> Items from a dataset
-- Opening Marker --

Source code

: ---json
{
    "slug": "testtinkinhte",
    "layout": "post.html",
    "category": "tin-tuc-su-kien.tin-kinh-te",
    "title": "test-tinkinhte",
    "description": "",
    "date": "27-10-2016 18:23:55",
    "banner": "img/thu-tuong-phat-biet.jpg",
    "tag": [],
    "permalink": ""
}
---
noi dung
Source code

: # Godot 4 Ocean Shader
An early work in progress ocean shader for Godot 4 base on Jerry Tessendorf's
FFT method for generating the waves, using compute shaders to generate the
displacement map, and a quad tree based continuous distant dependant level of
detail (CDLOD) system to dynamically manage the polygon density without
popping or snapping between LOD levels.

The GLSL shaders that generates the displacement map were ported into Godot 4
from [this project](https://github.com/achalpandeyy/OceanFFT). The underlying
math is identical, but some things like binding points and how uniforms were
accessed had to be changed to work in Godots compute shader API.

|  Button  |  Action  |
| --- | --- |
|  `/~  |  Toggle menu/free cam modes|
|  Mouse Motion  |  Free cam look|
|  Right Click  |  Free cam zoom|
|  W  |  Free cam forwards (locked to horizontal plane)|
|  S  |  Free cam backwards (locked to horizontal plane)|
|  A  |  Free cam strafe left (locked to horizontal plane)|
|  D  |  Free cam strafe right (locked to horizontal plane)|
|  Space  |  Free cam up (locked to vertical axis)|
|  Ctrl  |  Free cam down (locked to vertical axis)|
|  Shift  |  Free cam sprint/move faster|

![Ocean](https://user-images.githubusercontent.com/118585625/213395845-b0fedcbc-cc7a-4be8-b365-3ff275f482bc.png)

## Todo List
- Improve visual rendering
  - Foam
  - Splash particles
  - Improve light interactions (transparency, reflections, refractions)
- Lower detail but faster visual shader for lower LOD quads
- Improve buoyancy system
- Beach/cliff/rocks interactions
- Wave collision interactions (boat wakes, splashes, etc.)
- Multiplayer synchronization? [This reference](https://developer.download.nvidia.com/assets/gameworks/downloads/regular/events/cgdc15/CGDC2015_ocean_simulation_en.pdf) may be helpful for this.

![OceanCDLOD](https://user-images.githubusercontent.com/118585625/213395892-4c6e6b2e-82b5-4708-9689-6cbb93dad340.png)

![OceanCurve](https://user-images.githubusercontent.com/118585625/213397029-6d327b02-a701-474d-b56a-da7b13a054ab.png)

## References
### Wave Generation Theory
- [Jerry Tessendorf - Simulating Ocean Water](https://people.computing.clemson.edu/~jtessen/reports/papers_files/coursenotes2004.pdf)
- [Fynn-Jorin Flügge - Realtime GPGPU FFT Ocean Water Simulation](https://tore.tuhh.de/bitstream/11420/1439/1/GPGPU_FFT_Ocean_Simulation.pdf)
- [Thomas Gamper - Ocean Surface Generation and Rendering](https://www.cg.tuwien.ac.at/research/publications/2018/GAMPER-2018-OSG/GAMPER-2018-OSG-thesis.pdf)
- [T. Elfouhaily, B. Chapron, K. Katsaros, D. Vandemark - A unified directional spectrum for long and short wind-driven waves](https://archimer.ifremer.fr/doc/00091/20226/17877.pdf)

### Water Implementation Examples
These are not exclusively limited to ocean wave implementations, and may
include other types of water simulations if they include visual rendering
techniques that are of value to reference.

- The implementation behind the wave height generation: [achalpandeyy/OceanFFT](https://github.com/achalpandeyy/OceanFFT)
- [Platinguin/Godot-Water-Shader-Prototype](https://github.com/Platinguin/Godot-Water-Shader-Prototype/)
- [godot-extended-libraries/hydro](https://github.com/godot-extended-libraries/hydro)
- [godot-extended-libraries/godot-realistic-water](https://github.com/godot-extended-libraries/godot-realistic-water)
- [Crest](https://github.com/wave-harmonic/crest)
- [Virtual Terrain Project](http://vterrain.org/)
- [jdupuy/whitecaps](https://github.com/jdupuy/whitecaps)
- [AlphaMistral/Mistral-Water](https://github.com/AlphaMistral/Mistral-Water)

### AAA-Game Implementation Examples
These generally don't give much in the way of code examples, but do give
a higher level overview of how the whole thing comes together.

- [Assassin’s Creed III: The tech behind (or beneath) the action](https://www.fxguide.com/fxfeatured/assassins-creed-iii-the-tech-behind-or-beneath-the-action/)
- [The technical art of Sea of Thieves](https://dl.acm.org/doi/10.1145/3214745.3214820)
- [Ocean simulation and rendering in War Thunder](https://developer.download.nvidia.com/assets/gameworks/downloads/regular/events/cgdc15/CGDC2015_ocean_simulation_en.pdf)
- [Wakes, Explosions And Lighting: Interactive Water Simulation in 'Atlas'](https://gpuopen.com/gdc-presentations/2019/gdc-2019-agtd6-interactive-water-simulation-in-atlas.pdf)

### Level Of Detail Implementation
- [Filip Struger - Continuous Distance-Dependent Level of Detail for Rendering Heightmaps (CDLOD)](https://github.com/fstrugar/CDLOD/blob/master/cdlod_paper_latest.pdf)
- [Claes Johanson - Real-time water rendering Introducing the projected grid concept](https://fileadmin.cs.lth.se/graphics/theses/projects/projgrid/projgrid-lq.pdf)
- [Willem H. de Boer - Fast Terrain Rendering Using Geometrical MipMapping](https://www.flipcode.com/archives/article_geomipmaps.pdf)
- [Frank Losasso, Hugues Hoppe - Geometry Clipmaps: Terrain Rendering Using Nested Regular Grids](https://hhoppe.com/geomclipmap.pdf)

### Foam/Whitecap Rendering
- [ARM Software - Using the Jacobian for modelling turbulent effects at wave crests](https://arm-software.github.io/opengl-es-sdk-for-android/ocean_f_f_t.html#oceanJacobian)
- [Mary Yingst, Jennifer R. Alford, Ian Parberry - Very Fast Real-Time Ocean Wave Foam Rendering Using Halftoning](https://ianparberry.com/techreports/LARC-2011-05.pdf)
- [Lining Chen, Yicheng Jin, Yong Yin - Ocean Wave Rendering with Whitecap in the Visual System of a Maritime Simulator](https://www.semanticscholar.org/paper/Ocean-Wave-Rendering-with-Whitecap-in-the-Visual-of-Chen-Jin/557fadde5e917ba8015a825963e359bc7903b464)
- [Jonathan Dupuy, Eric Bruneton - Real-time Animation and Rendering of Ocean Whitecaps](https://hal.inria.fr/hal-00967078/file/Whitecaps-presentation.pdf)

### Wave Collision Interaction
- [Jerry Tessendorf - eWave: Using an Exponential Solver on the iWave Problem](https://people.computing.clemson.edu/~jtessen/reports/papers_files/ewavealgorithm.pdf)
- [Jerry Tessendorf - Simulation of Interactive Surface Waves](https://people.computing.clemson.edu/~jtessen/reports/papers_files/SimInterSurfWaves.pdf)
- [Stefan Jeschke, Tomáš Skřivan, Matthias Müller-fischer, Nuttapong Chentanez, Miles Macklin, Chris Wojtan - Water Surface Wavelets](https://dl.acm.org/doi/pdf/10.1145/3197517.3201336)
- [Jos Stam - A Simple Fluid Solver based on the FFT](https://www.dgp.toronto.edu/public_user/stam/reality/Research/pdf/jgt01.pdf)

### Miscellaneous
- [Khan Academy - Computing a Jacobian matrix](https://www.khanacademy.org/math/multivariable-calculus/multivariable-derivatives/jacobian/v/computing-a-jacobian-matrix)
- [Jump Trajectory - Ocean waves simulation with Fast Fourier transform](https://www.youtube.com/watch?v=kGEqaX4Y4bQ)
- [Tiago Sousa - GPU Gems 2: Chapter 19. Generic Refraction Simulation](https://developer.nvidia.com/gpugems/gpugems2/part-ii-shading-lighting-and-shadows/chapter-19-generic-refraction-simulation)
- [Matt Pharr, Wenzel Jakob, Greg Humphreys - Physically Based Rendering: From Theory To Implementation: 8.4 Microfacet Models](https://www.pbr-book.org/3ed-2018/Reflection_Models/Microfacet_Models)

-- Closing Marker --

> Task to carry out
Return the records above in their entirety, exactly as they appear.

> Solution below
Source code

: ---json
{
    "slug": "testtinkinhte",
    "layout": "post.html",
    "category": "tin-tuc-su-kien.tin-kinh-te",
    "title": "test-tinkinhte",
    "description": "",
    "date": "27-10-2016 18:23:55",
    "banner": "img/thu-tuong-phat-biet.jpg",
    "tag": [],
    "permalink": ""
}
---
noi dung
Source code

: # Godot 4 Ocean Shader
An early work in progress ocean shader for Godot 4 base on Jerry Tessendorf's
FFT method for generating the waves, using compute shaders to generate the
displacement map, and a quad tree based continuous distant dependant level of
detail (CDLOD) system to dynamically manage the polygon density without
popping or snapping between LOD levels.

The GLSL shaders that generates the displacement map were ported into Godot 4
from [this project](https://github.com/achalpandeyy/OceanFFT). The underlying
math is identical, but some things like binding points and how uniforms were
accessed had to be changed to work in Godots compute shader API.

|  Button  |  Action  |
| --- | --- |
|  `/~  |  Toggle menu/free cam modes|
|  Mouse Motion  |  Free cam look|
|  Right Click  |  Free cam zoom|
|  W  |  Free cam forwards (locked to horizontal plane)|
|  S  |  Free cam backwards (locked to horizontal plane)|
|  A  |  Free cam strafe left (locked to horizontal plane)|
|  D  |  Free cam strafe right (locked to horizontal plane)|
|  Space  |  Free cam up (locked to vertical axis)|
|  Ctrl  |  Free cam down (locked to vertical axis)|
|  Shift  |  Free cam sprint/move faster|

![Ocean](https://user-images.githubusercontent.com/118585625/213395845-b0fedcbc-cc7a-4be8-b365-3ff275f482bc.png)

## Todo List
- Improve visual rendering
  - Foam
  - Splash particles
  - Improve light interactions (transparency, reflections, refractions)
- Lower detail but faster visual shader for lower LOD quads
- Improve buoyancy system
- Beach/cliff/rocks interactions
- Wave collision interactions (boat wakes, splashes, etc.)
- Multiplayer synchronization? [This reference](https://developer.download.nvidia.com/assets/gameworks/downloads/regular/events/cgdc15/CGDC2015_ocean_simulation_en.pdf) may be helpful for this.

![OceanCDLOD](https://user-images.githubusercontent.com/118585625/213395892-4c6e6b2e-82b5-4708-9689-6cbb93dad340.png)

![OceanCurve](https://user-images.githubusercontent.com/118585625/213397029-6d327b02-a701-474d-b56a-da7b13a054ab.png)

## References
### Wave Generation Theory
- [Jerry Tessendorf - Simulating Ocean Water](https://people.computing.clemson.edu/~jtessen/reports/papers_files/coursenotes2004.pdf)
- [Fynn-Jorin Flügge - Realtime GPGPU FFT Ocean Water Simulation](https://tore.tuhh.de/bitstream/11420/1439/1/GPGPU_FFT_Ocean_Simulation.pdf)
- [Thomas Gamper - Ocean Surface Generation and Rendering](https://www.cg.tuwien.ac.at/research/publications/2018/GAMPER-2018-OSG/GAMPER-2018-OSG-thesis.pdf)
- [T. Elfouhaily, B. Chapron, K. Katsaros, D. Vandemark - A unified directional spectrum for long and short wind-driven waves](https://archimer.ifremer.fr/doc/00091/20226/17877.pdf)

### Water Implementation Examples
These are not exclusively limited to ocean wave implementations, and may
include other types of water simulations if they include visual rendering
techniques that are of value to reference.

- The implementation behind the wave height generation: [achalpandeyy/OceanFFT](https://github.com/achalpandeyy/OceanFFT)
- [Platinguin/Godot-Water-Shader-Prototype](https://github.com/Platinguin/Godot-Water-Shader-Prototype/)
- [godot-extended-libraries/hydro](https://github.com/godot-extended-libraries/hydro)
- [godot-extended-libraries/godot-realistic-water](https://github.com/godot-extended-libraries/godot-realistic-water)
- [Crest](https://github.com/wave-harmonic/crest)
- [Virtual Terrain Project](http://vterrain.org/)
- [jdupuy/whitecaps](https://github.com/jdupuy/whitecaps)
- [AlphaMistral/Mistral-Water](https://github.com/AlphaMistral/Mistral-Water)

### AAA-Game Implementation Examples
These generally don't give much in the way of code examples, but do give
a higher level overview of how the whole thing comes together.

- [Assassin’s Creed III: The tech behind (or beneath) the action](https://www.fxguide.com/fxfeatured/assassins-creed-iii-the-tech-behind-or-beneath-the-action/)
- [The technical art of Sea of Thieves](https://dl.acm.org/doi/10.1145/3214745.3214820)
- [Ocean simulation and rendering in War Thunder](https://developer.download.nvidia.com/assets/gameworks/downloads/regular/events/cgdc15/CGDC2015_ocean_simulation_en.pdf)
- [Wakes, Explosions And Lighting: Interactive Water Simulation in 'Atlas'](https://gpuopen.com/gdc-presentations/2019/gdc-2019-agtd6-interactive-water-simulation-in-atlas.pdf)

### Level Of Detail Implementation
- [Filip Struger - Continuous Distance-Dependent Level of Detail for Rendering Heightmaps (CDLOD)](https://github.com/fstrugar/CDLOD/blob/master/cdlod_paper_latest.pdf)
- [Claes Johanson - Real-time water rendering Introducing the projected grid concept](https://fileadmin.cs.lth.se/graphics/theses/projects/projgrid/projgrid-lq.pdf)
- [Willem H. de Boer - Fast Terrain Rendering Using Geometrical MipMapping](https://www.flipcode.com/archives/article_geomipmaps.pdf)
- [Frank Losasso, Hugues Hoppe - Geometry Clipmaps: Terrain Rendering Using Nested Regular Grids](https://hhoppe.com/geomclipmap.pdf)

### Foam/Whitecap Rendering
- [ARM Software - Using the Jacobian for modelling turbulent effects at wave crests](https://arm-software.github.io/opengl-es-sdk-for-android/ocean_f_f_t.html#oceanJacobian)
- [Mary Yingst, Jennifer R. Alford, Ian Parberry - Very Fast Real-Time Ocean Wave Foam Rendering Using Halftoning](https://ianparberry.com/techreports/LARC-2011-05.pdf)
- [Lining Chen, Yicheng Jin, Yong Yin - Ocean Wave Rendering with Whitecap in the Visual System of a Maritime Simulator](https://www.semanticscholar.org/paper/Ocean-Wave-Rendering-with-Whitecap-in-the-Visual-of-Chen-Jin/557fadde5e917ba8015a825963e359bc7903b464)
- [Jonathan Dupuy, Eric Bruneton - Real-time Animation and Rendering of Ocean Whitecaps](https://hal.inria.fr/hal-00967078/file/Whitecaps-presentation.pdf)

### Wave Collision Interaction
- [Jerry Tessendorf - eWave: Using an Exponential Solver on the iWave Problem](https://people.computing.clemson.edu/~jtessen/reports/papers_files/ewavealgorithm.pdf)
- [Jerry Tessendorf - Simulation of Interactive Surface Waves](https://people.computing.clemson.edu/~jtessen/reports/papers_files/SimInterSurfWaves.pdf)
- [Stefan Jeschke, Tomáš Skřivan, Matthias Müller-fischer, Nuttapong Chentanez, Miles Macklin, Chris Wojtan - Water Surface Wavelets](https://dl.acm.org/doi/pdf/10.1145/3197517.3201336)
- [Jos Stam - A Simple Fluid Solver based on the FFT](https://www.dgp.toronto.edu/public_user/stam/reality/Research/pdf/jgt01.pdf)

### Miscellaneous
- [Khan Academy - Computing a Jacobian matrix](https://www.khanacademy.org/math/multivariable-calculus/multivariable-derivatives/jacobian/v/computing-a-jacobian-matrix)
- [Jump Trajectory - Ocean waves simulation with Fast Fourier transform](https://www.youtube.com/watch?v=kGEqaX4Y4bQ)
- [Tiago Sousa - GPU Gems 2: Chapter 19. Generic Refraction Simulation](https://developer.nvidia.com/gpugems/gpugems2/part-ii-shading-lighting-and-shadows/chapter-19-generic-refraction-simulation)
- [Matt Pharr, Wenzel Jakob, Greg Humphreys - Physically Based Rendering: From Theory To Implementation: 8.4 Microfacet Models](https://www.pbr-book.org/3ed-2018/Reflection_Models/Microfacet_Models)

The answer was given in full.